Take every line containing "label" out of the records.

——

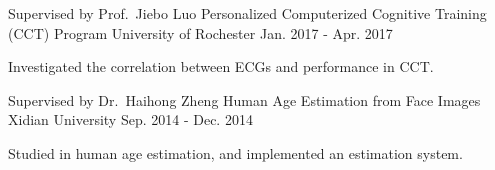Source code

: 
\begin{cventries}

\cventry
{Supervised by Prof.\ Jiebo Luo} %
{Personalized Computerized Cognitive Training (CCT) Program} %
{University of Rochester} %
{Jan. 2017 - Apr. 2017} %
{
  \begin{cvitems} %
    \item {Investigated the correlation between ECGs and performance in CCT.}
  \end{cvitems}
}

  \cventry
    {Supervised by Dr.\ Haihong Zheng} %
    {Human Age Estimation from Face Images} %
    {Xidian University} %
    {Sep. 2014 - Dec. 2014} %
    {
      \begin{cvitems} %
        \item {Studied in human age estimation, and implemented an estimation system.}
      \end{cvitems}
    }

\end{cventries}
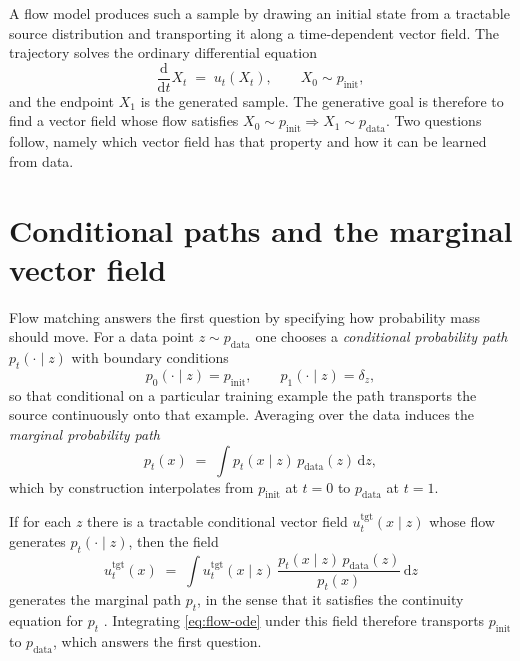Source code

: \documentclass[11pt,a4paper]{report}
\theoremstyle{plain}
\theoremstyle{definition}
\theoremstyle{remark}
\newcommand{\dif}{\mathrm{d}}
\newcommand{\vfield}{u}
\begin{document}
A flow model produces such a sample by drawing an initial state from a
tractable source distribution and transporting it along a time-dependent
vector field. The trajectory solves the ordinary differential equation
\begin{equation}
  \frac{\dif}{\dif t} X_t \;=\; \vfield_t(X_t),
  \qquad X_0 \sim p_{\mathrm{init}},
  \label{eq:flow-ode}
\end{equation}
and the endpoint $X_1$ is the generated sample. The generative goal is
therefore to find a vector field whose flow satisfies
$X_0 \sim p_{\mathrm{init}} \Rightarrow X_1 \sim p_{\mathrm{data}}$. Two
questions follow, namely which vector field has that property and how it can
be learned from data.

\section{Conditional paths and the marginal vector field}

Flow matching answers the first question by specifying how probability mass
should move. For a data point $z \sim p_{\mathrm{data}}$ one chooses a
\emph{conditional probability path} $p_t(\cdot \mid z)$ with boundary
conditions
\begin{equation}
  p_0(\cdot \mid z) = p_{\mathrm{init}},
  \qquad
  p_1(\cdot \mid z) = \delta_z ,
  \label{eq:path-boundaries}
\end{equation}
so that conditional on a particular training example the path transports the
source continuously onto that example. Averaging over the data induces the
\emph{marginal probability path}
\begin{equation}
  p_t(x) \;=\; \int p_t(x\mid z)\, p_{\mathrm{data}}(z)\, \dif z ,
  \label{eq:marginal-path}
\end{equation}
which by construction interpolates from $p_{\mathrm{init}}$ at $t=0$ to
$p_{\mathrm{data}}$ at $t=1$.

If for each $z$ there is a tractable conditional vector field
$\vfield_t^{\mathrm{tgt}}(x\mid z)$ whose flow generates
$p_t(\cdot\mid z)$, then the field
\begin{equation}
  \vfield_t^{\mathrm{tgt}}(x)
  \;=\; \int \vfield_t^{\mathrm{tgt}}(x\mid z)\,
        \frac{p_t(x\mid z)\,p_{\mathrm{data}}(z)}{p_t(x)}\,\dif z
  \label{eq:marginal-field}
\end{equation}
generates the marginal path $p_t$, in the sense that it satisfies the
continuity equation for $p_t$
\citep[Theorem~9]{holderrieth2025flowmatching}. Integrating
\eqref{eq:flow-ode} under this field therefore transports
$p_{\mathrm{init}}$ to $p_{\mathrm{data}}$, which answers the first question.
\end{document}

——

• SOLVED PROBLEM:
  \label{eq:flow-ode}
  \label{eq:path-boundaries}
  \label{eq:marginal-path}
  \label{eq:marginal-field}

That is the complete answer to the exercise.